§ Work to be completed
Determine how many of the lines below hold the word "against". Give the number and nothing else.

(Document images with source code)
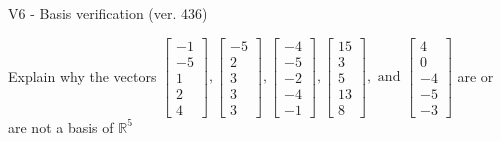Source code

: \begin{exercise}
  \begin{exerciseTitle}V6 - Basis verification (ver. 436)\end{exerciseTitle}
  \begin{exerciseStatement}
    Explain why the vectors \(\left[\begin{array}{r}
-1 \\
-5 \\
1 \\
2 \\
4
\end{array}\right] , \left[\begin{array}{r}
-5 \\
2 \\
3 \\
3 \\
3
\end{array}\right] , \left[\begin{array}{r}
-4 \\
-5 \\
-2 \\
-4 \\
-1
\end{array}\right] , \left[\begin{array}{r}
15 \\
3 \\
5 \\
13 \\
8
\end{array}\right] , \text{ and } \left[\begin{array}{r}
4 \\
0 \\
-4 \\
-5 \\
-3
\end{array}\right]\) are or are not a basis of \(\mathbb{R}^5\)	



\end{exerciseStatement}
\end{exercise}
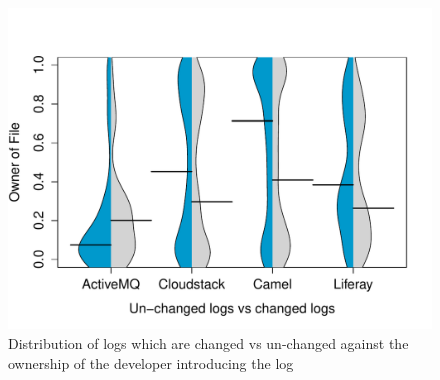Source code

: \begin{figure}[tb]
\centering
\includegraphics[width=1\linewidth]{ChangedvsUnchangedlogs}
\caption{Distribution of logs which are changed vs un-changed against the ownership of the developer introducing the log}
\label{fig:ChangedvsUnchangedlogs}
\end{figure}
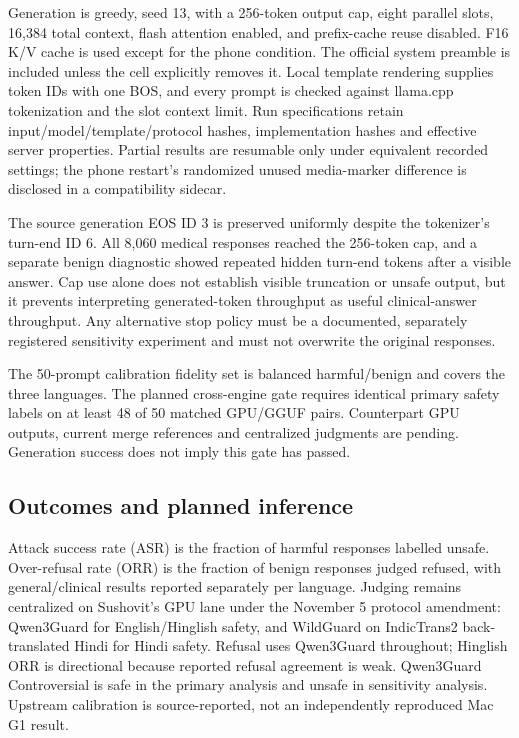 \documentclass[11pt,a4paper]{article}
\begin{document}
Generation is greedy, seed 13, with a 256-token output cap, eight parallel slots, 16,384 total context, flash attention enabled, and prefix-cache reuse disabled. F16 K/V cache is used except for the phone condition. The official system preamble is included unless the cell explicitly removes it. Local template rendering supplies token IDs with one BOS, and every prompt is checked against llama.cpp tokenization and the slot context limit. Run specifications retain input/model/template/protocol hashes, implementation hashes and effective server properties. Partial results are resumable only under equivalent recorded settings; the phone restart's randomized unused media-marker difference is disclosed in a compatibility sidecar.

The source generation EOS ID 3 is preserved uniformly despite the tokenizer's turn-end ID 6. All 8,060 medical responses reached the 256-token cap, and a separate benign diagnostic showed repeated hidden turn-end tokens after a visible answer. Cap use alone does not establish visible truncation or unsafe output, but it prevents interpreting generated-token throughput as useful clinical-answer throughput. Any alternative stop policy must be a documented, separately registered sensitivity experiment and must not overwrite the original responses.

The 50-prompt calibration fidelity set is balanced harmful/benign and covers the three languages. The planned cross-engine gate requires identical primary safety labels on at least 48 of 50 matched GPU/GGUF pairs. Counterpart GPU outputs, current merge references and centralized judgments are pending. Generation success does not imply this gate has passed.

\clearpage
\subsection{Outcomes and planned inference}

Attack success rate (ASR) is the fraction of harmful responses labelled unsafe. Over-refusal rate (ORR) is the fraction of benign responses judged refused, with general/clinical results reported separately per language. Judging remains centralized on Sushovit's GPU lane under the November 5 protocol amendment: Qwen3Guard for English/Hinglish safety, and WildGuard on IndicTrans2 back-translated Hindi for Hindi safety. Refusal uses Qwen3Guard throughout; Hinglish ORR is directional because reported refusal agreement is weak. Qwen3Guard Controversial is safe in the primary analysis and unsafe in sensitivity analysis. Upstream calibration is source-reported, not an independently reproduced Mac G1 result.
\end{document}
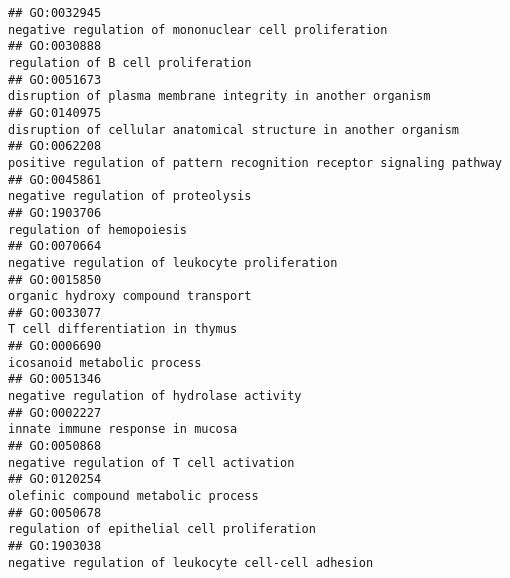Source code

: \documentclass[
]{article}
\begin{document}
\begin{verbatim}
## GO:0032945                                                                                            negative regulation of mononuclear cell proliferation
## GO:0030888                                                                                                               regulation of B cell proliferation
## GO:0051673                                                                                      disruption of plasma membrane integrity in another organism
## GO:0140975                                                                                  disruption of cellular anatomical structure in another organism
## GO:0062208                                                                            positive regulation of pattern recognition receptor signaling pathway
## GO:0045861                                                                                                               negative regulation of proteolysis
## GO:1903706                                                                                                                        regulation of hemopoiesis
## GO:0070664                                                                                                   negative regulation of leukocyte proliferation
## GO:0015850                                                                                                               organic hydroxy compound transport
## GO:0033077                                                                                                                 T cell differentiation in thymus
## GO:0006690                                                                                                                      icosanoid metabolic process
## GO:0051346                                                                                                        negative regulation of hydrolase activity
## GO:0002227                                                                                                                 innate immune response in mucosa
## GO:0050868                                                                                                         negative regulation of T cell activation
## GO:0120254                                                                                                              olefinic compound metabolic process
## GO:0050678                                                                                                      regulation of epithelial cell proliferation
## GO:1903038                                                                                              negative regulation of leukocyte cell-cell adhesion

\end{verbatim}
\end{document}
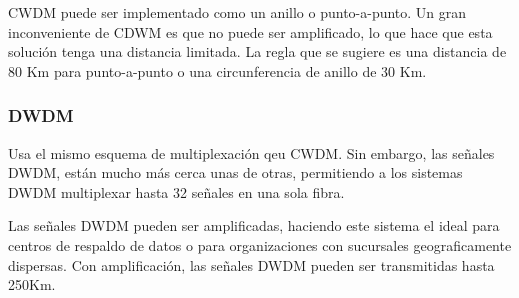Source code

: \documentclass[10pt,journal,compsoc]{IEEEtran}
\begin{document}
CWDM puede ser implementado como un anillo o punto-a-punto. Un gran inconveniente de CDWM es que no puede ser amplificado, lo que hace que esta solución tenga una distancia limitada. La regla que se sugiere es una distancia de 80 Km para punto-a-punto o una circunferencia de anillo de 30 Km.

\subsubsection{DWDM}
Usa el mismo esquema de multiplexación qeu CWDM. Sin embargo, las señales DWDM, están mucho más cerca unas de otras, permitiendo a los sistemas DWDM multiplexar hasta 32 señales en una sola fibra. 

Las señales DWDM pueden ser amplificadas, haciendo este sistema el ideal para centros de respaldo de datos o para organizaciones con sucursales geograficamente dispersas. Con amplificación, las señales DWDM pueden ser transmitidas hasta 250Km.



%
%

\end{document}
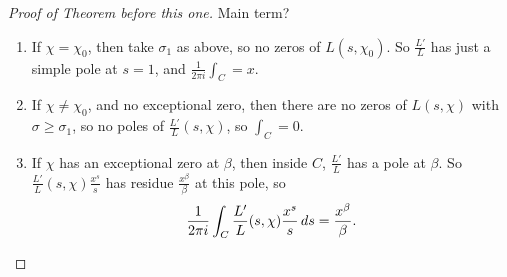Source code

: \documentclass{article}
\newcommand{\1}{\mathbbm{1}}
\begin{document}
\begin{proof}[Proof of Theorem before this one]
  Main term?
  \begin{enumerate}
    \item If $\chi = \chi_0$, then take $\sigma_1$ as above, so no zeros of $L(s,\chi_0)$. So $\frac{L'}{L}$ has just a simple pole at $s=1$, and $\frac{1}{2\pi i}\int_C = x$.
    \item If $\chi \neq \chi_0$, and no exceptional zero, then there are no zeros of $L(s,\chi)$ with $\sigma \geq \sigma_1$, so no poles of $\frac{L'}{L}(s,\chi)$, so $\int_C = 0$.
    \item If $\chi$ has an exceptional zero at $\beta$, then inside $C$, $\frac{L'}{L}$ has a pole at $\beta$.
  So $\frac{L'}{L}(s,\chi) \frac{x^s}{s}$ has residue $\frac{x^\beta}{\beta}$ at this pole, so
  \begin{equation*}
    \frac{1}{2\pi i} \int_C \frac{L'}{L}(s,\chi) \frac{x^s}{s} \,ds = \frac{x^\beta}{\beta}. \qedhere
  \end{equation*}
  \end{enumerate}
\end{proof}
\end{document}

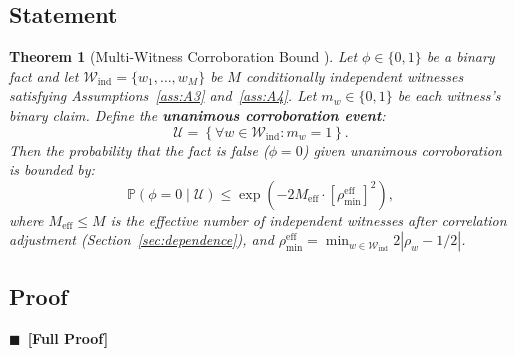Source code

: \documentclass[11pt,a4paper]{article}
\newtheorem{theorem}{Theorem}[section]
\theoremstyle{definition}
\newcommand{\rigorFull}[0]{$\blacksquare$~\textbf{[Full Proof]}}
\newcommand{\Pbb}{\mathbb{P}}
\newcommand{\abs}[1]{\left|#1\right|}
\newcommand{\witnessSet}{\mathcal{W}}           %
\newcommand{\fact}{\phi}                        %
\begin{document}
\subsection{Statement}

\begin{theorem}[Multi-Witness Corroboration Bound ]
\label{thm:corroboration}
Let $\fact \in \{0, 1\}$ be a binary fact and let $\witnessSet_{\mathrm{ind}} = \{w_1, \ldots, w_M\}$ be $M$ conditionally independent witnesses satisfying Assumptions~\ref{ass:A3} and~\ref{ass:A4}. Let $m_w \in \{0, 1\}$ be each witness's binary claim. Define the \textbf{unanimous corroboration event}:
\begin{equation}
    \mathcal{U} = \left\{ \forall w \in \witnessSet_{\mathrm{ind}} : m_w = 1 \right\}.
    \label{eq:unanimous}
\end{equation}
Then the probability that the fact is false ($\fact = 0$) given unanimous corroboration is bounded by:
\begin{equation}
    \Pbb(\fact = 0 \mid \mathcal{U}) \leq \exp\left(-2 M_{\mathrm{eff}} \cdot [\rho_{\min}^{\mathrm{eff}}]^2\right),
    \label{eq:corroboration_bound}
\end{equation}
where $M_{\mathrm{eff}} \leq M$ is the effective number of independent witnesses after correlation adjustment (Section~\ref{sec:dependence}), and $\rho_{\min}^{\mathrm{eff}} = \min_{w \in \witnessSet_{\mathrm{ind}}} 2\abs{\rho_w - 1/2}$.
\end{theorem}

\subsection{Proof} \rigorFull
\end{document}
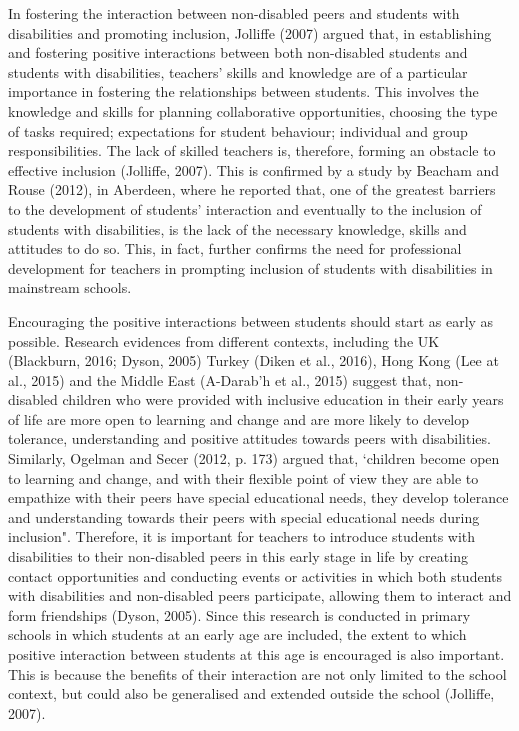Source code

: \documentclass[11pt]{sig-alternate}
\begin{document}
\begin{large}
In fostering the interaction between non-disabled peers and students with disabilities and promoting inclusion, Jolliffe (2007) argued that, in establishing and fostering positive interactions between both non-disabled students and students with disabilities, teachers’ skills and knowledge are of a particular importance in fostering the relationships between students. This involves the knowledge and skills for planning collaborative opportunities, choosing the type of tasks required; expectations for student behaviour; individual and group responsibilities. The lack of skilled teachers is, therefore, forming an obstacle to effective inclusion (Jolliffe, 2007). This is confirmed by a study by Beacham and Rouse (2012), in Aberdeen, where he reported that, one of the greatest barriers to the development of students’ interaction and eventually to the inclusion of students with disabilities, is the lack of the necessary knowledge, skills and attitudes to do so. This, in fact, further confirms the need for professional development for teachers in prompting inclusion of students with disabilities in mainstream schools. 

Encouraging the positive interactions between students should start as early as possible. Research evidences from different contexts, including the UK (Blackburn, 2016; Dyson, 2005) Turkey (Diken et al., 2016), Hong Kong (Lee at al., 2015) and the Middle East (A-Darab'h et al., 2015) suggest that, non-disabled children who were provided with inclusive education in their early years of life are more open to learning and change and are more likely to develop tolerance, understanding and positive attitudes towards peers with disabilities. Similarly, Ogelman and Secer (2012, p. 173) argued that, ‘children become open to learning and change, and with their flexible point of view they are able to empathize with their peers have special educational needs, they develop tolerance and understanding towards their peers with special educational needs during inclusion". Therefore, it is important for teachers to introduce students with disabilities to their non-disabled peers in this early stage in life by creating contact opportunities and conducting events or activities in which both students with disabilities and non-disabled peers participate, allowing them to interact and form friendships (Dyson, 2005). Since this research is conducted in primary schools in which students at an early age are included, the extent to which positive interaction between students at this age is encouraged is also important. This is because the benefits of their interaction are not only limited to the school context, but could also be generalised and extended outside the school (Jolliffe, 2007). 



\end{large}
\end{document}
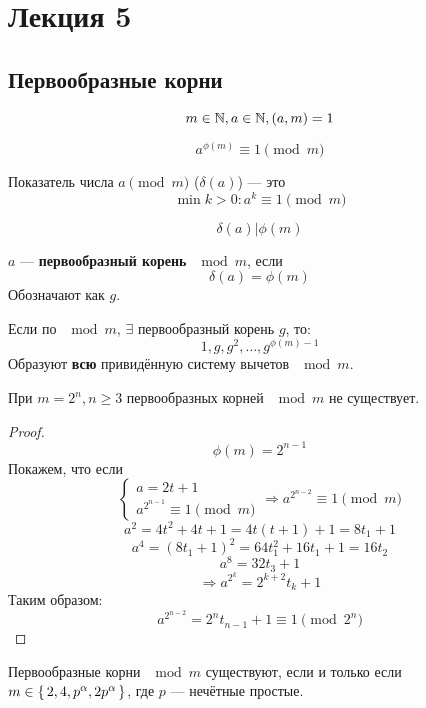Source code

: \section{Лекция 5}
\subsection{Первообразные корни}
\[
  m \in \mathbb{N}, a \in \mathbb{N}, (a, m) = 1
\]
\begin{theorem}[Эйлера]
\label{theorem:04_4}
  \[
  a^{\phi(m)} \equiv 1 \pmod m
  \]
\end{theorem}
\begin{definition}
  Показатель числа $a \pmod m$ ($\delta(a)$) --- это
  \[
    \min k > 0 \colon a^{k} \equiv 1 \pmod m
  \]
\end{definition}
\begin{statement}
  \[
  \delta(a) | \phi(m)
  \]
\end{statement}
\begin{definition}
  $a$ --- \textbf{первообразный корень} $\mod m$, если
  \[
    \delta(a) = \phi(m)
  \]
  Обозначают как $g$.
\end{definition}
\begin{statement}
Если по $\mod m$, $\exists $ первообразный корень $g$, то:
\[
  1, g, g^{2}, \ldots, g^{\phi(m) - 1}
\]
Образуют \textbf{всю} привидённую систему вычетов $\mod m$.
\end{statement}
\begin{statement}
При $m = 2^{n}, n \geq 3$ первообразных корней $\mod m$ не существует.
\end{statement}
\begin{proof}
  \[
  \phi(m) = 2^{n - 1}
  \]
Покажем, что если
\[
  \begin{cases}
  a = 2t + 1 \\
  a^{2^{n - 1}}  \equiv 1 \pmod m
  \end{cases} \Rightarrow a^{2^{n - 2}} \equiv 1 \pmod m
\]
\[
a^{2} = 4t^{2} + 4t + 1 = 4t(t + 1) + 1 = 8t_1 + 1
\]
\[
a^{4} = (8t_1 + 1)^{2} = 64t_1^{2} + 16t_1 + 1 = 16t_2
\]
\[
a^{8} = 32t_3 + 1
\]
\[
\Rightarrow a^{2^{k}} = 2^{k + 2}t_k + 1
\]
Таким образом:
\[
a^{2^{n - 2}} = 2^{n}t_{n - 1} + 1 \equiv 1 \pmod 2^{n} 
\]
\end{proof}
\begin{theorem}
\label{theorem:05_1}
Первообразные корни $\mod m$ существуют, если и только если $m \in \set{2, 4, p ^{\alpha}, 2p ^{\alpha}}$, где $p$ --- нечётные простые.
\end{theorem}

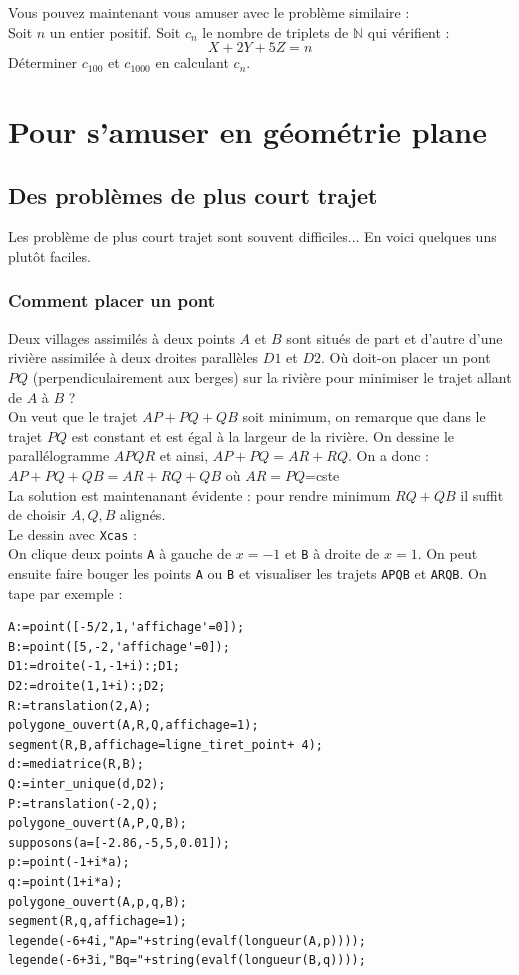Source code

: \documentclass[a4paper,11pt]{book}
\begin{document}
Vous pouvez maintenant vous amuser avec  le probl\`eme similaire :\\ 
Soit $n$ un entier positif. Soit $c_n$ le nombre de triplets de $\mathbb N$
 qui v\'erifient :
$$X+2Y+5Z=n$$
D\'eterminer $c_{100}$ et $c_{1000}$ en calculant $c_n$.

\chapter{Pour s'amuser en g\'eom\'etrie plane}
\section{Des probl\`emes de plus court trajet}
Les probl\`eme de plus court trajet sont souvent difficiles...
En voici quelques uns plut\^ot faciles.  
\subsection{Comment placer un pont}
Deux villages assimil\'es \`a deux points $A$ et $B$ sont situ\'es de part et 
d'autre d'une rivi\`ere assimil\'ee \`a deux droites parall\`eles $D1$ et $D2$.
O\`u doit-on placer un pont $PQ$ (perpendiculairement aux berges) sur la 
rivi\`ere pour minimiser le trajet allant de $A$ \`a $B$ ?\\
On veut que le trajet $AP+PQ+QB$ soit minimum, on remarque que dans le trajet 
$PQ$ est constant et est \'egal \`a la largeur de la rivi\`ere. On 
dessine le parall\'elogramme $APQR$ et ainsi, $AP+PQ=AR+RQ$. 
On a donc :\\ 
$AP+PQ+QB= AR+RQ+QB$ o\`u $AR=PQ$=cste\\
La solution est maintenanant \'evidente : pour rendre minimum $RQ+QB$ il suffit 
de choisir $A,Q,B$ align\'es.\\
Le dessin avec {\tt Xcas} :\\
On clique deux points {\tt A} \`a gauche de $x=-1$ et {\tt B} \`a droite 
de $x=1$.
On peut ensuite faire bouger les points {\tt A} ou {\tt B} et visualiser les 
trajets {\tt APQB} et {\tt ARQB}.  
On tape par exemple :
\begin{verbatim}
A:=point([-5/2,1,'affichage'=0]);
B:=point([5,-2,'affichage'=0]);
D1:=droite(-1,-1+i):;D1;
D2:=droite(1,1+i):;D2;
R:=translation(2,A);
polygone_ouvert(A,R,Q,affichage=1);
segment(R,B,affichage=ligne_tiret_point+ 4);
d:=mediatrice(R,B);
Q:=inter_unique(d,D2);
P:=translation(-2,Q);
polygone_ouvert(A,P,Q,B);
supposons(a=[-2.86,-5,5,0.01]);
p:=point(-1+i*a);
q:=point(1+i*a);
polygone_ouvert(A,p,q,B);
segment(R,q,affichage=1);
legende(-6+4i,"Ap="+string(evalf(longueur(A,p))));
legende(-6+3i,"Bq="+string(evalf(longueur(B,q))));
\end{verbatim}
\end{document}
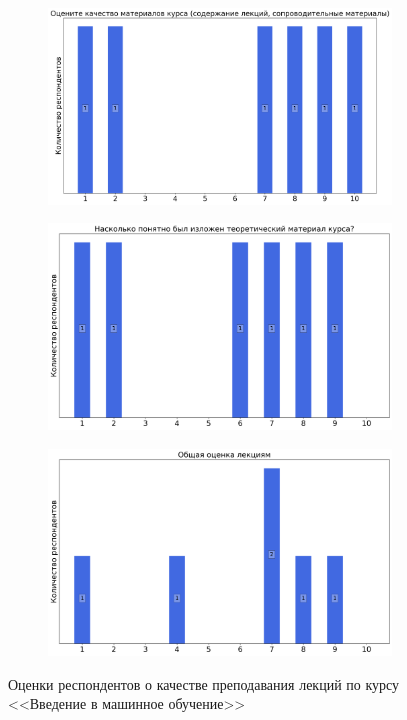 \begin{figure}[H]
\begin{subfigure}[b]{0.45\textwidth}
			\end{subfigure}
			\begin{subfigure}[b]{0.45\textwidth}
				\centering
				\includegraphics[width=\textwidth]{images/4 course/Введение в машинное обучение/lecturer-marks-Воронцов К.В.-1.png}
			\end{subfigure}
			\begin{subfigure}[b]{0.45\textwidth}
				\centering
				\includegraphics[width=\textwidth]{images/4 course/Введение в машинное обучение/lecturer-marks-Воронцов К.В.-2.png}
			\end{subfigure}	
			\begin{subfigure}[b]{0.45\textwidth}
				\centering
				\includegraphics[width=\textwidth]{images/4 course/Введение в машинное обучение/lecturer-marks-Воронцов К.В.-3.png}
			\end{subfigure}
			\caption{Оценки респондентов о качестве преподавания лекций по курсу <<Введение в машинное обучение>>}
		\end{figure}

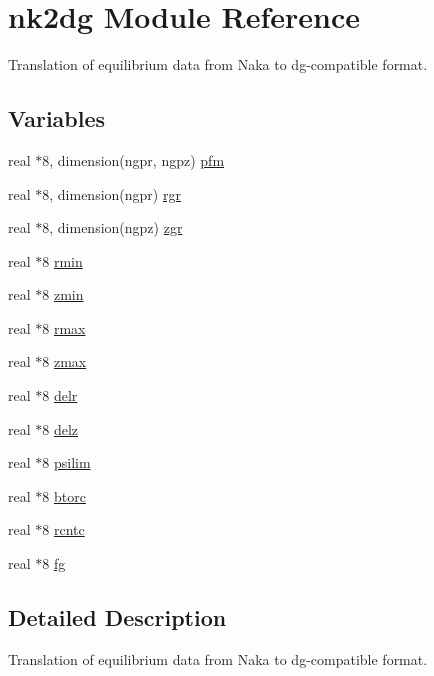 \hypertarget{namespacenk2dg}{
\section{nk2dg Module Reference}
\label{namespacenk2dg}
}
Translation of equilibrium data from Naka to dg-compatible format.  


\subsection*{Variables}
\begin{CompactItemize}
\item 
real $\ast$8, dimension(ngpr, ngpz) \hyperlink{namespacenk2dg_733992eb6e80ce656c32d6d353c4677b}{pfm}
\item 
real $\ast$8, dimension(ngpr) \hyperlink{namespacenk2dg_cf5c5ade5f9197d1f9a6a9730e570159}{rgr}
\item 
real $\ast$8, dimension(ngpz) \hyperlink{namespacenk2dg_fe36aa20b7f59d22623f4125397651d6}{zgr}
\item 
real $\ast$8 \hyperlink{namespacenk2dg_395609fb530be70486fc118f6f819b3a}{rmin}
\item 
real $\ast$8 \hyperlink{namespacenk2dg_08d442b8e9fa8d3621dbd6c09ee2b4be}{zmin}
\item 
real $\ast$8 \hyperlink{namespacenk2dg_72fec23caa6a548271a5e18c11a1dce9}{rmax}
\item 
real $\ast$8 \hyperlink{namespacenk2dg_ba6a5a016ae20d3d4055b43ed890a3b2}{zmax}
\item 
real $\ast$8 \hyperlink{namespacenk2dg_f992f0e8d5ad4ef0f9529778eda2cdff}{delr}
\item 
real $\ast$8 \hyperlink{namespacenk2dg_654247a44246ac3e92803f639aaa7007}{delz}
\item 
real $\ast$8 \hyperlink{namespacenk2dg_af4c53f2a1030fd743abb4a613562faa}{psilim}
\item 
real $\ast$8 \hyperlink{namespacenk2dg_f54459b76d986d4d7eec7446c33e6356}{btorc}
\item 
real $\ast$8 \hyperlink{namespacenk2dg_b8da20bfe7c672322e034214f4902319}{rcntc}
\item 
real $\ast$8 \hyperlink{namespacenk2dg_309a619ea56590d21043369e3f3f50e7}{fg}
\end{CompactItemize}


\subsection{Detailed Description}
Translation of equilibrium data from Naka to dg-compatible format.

§ Answer area
2